## Problem:
Copy every line that contains the string "Nano" from the entries below.

## Stored dataset items:
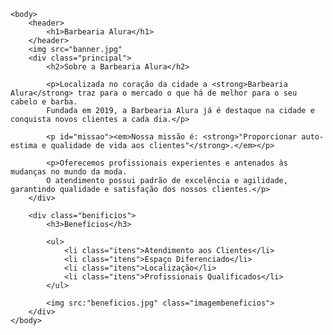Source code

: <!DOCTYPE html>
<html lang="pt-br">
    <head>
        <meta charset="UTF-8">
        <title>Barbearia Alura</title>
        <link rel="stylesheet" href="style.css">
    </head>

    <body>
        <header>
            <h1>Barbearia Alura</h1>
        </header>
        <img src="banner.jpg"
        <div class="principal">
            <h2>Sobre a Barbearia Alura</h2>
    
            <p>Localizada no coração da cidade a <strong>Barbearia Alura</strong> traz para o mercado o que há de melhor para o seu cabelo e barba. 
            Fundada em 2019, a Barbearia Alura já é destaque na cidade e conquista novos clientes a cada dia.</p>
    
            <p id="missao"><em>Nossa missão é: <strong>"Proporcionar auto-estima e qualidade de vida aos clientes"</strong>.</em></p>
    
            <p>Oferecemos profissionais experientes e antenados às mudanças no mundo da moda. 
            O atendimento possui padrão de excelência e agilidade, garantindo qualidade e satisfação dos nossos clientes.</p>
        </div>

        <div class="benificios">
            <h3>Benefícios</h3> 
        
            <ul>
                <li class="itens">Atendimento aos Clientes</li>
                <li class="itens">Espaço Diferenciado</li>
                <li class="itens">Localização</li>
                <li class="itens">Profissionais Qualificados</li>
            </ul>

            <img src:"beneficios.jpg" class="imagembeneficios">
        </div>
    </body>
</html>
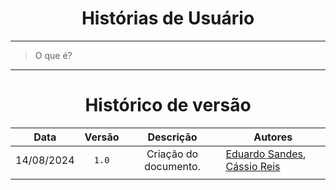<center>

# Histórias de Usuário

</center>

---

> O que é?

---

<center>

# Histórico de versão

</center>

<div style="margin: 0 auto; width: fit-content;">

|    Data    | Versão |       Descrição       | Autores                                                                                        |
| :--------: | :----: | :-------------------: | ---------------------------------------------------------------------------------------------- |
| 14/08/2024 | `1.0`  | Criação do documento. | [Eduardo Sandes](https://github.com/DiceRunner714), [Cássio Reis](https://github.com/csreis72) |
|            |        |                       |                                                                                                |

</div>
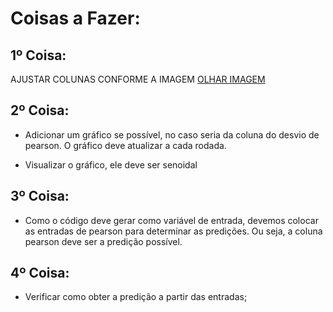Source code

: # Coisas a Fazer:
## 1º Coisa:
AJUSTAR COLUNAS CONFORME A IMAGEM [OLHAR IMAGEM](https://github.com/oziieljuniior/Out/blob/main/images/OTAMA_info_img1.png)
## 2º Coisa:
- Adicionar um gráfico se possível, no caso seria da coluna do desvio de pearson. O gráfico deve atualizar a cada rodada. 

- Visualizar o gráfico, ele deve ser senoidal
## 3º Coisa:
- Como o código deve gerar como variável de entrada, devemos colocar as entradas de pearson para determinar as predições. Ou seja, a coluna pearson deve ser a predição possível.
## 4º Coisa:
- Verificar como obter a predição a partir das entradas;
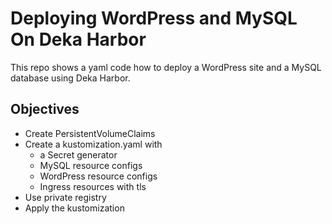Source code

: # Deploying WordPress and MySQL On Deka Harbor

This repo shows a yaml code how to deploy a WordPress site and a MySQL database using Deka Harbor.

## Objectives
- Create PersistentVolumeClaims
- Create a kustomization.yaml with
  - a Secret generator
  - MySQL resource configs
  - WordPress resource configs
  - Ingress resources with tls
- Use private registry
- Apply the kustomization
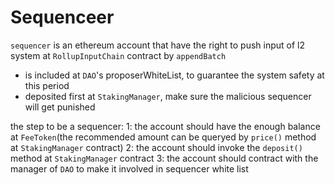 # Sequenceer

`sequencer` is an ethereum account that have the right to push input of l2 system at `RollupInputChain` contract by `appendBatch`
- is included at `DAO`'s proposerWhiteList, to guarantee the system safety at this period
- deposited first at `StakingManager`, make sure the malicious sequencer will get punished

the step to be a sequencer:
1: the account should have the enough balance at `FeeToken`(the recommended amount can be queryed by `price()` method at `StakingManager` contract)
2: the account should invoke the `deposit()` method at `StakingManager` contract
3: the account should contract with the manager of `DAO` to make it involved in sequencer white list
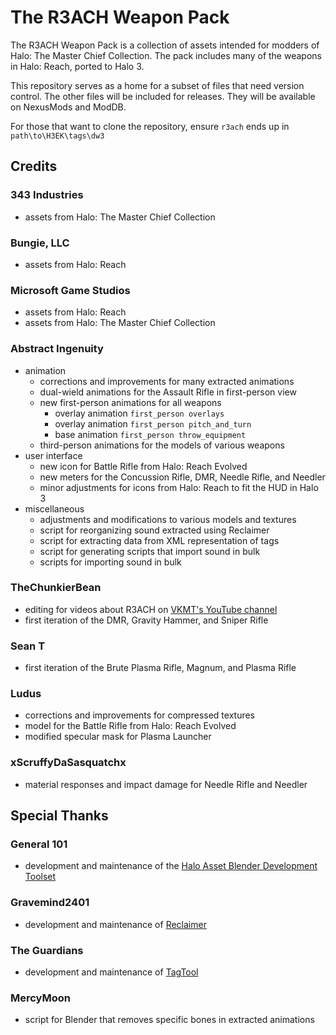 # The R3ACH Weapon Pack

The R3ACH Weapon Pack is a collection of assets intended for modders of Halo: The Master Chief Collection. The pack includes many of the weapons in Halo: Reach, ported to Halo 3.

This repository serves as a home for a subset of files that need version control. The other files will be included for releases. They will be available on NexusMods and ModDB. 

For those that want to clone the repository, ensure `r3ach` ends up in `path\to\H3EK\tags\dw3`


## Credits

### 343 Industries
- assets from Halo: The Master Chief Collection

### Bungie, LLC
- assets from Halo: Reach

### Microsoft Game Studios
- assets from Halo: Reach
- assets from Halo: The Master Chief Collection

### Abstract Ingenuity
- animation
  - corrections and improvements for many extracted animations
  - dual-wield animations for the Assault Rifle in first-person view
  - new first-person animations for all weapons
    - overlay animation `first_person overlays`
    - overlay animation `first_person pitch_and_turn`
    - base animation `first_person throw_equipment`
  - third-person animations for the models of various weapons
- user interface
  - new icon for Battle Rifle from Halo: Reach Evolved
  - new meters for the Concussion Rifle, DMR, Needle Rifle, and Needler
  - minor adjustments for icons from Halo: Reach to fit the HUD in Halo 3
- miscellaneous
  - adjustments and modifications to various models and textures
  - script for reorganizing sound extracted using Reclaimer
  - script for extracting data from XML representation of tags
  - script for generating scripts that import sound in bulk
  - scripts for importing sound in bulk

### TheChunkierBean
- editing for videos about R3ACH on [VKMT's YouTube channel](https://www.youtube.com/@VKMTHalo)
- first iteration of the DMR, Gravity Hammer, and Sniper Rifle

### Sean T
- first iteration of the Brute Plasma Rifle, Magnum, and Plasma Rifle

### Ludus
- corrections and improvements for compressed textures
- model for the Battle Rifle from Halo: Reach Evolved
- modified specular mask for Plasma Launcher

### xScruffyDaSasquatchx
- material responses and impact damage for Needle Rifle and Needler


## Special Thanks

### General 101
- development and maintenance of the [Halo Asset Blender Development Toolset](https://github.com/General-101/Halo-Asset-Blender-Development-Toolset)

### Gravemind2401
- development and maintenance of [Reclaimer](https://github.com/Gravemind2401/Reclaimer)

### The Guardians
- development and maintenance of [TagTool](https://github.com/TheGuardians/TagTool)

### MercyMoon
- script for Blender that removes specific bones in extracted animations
---
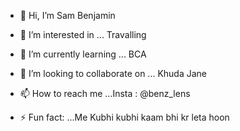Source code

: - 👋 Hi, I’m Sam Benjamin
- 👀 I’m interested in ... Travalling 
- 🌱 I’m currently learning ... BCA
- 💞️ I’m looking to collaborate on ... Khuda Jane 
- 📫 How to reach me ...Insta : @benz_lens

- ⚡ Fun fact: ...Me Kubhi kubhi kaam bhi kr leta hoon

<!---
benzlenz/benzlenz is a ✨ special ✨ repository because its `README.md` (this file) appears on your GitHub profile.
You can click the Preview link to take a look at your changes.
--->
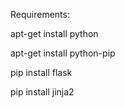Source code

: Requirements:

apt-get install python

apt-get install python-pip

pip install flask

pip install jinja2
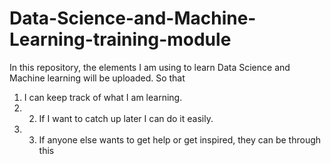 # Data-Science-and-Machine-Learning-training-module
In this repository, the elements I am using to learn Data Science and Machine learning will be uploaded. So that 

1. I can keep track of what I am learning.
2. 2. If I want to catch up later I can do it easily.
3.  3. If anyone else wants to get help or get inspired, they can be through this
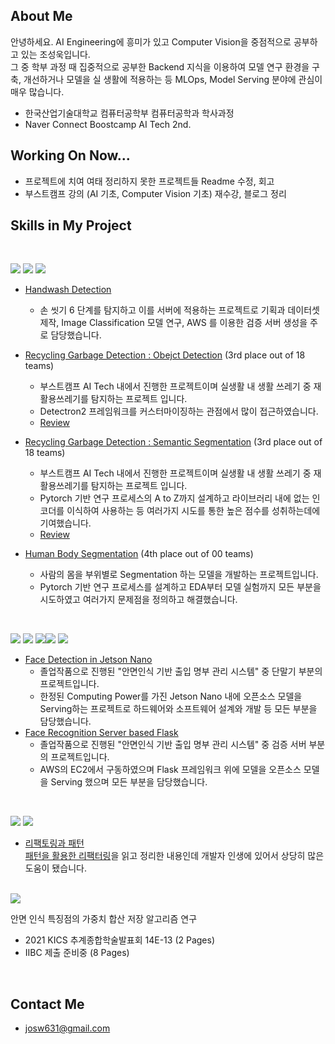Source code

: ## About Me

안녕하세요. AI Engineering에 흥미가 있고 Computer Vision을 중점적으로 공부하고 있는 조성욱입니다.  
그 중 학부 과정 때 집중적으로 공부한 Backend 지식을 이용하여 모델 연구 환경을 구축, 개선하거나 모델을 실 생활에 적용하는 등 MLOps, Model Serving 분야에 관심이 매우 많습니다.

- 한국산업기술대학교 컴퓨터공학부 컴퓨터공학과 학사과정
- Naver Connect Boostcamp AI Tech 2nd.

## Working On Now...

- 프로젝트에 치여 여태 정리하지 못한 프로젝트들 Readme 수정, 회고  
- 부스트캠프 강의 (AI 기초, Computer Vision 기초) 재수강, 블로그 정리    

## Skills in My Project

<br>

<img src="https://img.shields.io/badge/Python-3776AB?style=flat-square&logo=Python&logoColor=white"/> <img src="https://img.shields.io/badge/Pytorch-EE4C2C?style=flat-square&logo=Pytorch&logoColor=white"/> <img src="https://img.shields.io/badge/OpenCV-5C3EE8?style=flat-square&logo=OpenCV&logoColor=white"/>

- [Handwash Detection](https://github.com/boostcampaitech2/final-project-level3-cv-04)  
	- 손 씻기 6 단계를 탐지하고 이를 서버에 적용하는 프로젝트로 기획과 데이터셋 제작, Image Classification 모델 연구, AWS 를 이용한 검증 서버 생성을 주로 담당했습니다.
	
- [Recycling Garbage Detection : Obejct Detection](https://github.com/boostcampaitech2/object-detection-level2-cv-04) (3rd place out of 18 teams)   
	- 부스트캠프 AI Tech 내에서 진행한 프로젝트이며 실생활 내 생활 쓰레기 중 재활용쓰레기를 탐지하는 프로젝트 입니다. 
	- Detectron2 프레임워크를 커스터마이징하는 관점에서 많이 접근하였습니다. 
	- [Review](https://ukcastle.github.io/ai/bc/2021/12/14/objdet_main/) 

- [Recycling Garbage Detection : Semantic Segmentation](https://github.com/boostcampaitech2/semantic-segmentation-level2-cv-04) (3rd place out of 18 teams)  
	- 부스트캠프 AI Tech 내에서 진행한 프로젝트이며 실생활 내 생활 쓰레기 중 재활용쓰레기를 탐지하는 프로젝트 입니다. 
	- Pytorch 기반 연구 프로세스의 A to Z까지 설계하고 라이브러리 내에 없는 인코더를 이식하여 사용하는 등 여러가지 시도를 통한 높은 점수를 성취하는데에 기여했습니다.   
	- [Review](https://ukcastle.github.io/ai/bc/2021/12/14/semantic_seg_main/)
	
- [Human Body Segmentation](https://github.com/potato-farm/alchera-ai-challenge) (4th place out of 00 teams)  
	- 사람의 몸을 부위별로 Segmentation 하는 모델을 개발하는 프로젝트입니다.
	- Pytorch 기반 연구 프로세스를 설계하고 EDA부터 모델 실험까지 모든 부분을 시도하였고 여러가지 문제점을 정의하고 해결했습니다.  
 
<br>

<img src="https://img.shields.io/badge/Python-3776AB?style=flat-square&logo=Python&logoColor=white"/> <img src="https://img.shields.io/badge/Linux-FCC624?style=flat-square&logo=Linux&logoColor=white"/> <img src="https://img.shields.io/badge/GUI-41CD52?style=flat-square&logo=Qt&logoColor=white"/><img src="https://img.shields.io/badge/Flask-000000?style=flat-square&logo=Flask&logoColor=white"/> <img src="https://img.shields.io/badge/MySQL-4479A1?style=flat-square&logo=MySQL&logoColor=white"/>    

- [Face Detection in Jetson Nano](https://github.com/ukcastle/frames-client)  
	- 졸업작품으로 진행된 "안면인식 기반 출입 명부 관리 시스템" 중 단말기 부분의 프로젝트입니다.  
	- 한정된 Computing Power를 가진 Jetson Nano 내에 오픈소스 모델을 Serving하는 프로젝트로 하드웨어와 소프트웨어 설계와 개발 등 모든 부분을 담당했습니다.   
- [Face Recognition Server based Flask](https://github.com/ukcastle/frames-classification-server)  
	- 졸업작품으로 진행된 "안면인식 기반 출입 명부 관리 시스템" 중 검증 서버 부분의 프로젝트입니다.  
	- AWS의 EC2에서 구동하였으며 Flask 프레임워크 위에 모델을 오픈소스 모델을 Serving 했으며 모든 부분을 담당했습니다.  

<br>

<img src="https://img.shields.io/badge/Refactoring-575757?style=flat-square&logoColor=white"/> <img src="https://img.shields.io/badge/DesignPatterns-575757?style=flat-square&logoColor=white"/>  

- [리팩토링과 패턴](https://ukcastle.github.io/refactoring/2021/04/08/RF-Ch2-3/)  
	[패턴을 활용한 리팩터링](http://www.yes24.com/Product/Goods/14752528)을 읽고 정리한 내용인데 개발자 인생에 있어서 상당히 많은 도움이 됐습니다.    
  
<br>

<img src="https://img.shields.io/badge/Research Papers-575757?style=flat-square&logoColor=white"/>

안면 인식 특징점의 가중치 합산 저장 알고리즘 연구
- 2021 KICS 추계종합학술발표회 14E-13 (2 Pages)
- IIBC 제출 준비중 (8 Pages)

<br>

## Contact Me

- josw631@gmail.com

## Reply to the task:
- [Face Detection in Jetson Nano](https://github.com/ukcastle/frames-client)  
	- 한정된 Computing Power를 가진 Jetson Nano 내에 오픈소스 모델을 Serving하는 프로젝트로 하드웨어와 소프트웨어 설계와 개발 등 모든 부분을 담당했습니다.   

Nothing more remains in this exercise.